Law & Legal Studies

Law, gender identity, and the uses of human rights: The paradox of recognition in South Asia

The researchers examine how the transplantation of “Western” categories of gender and sexuality has often resulted in the erasure of more indigenous identities and has created barriers to legal recognition in the South Asian context.

Authors

Dipika Jain, Professor at Jindal Global Law School, O.P. Jindal Global University, Sonipat, Haryana, India

Debanuj DasGupta, Assistant Professor at University of Connecticut, United States

Summary

South Asia abounds with diverse gender identities that vary regionally based on religion, language, and cultural practices. Transgender rights activists have successfully deployed human rights rhetoric in order to obtain legal recognition of diverse gender identities from courts.

However, the collapsing of these diverse identities and practices into a single category, under the transgender umbrella, by governments and judiciaries has created complex mechanisms for legal recognition of transgender persons. Simultaneously, international human rights principles are being invoked to win victories at the national level, which in turn offers insights into the dynamic interplay between law, activism, and human rights.

In this article, the researchers outline the constraints and opportunities presented by the changes in legal recognition of diverse gender identities across South Asia. They argue that the uses of international human rights statutes in national-level legal and judicial deliberations about recognizing transgender persons across South Asia offer limited opportunities, and mostly delimit access to formal citizenship, the very objective these laws seek to achieve.

Simultaneously, this moment of wrestling with the limits of law, while continuing to demand full recognition from individual states, has given rise to cross-border mobilizations of a vibrant transgender rights movement. Such mobilizations reveal how diverse transgender activists are reinterpreting human rights principles in order to create coalitional multi-issue trans/justice movements throughout South Asia.

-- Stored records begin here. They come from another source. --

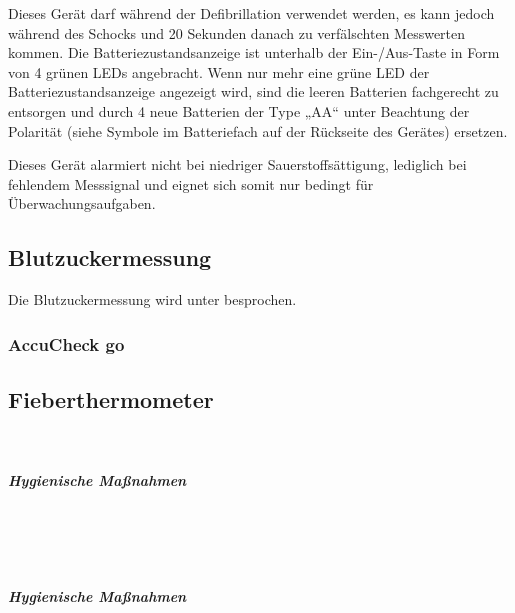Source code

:  

Dieses Gerät darf während der Defibrillation verwendet werden, es kann jedoch während des
Schocks und 20 Sekunden danach zu verfälschten Messwerten kommen.
Die Batteriezustandsanzeige ist unterhalb der Ein-/Aus-Taste in Form von 4 grünen LEDs
angebracht. Wenn nur mehr eine grüne LED der Batteriezustandsanzeige angezeigt wird, sind
die leeren Batterien fachgerecht zu entsorgen und durch 4 neue Batterien der Type „AA“
unter Beachtung der Polarität (siehe Symbole im Batteriefach auf der Rückseite des Gerätes)
ersetzen.

Dieses Gerät alarmiert nicht bei niedriger Sauerstoffsättigung, lediglich bei fehlendem
Messsignal und eignet sich somit nur bedingt für Überwachungsaufgaben.


\subsection{Blutzuckermessung}

Die Blutzuckermessung wird unter
 besprochen.

\subsubsection{AccuCheck go}

{\TakeNotesLarge}

\subsection{Fieberthermometer}



{~

\TakeNotesLarge

\subparagraph{Hygienische Maßnahmen}~

\TakeNotesMedium
}{}{}{}{}

{~

\TakeNotesLarge

\subparagraph{Hygienische Maßnahmen}~

\TakeNotesMedium
}{}{}{}{}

In 2007, the Supreme Court of Nepal delivered an historic verdict in the case of Sunil Babu Pant v. The Government of Nepal. In this decision, the court ordered the government to amend the laws that discriminated against diverse gender identities and sexualities. Further, the court acknowledged the arguments of lesbian, gay, bisexual, transgender, intersex (LGBTI) communities and held that the government had inflicted violence upon them.

The decision cited the Yogyakarta Principles while deliberating on the legal status of LGBTI persons. This use of internationally accepted human rights principles demonstrates how international standards can be used by judicial (or legislative) wings of a sovereign state while deliberating on questions of sexuality and gender identity.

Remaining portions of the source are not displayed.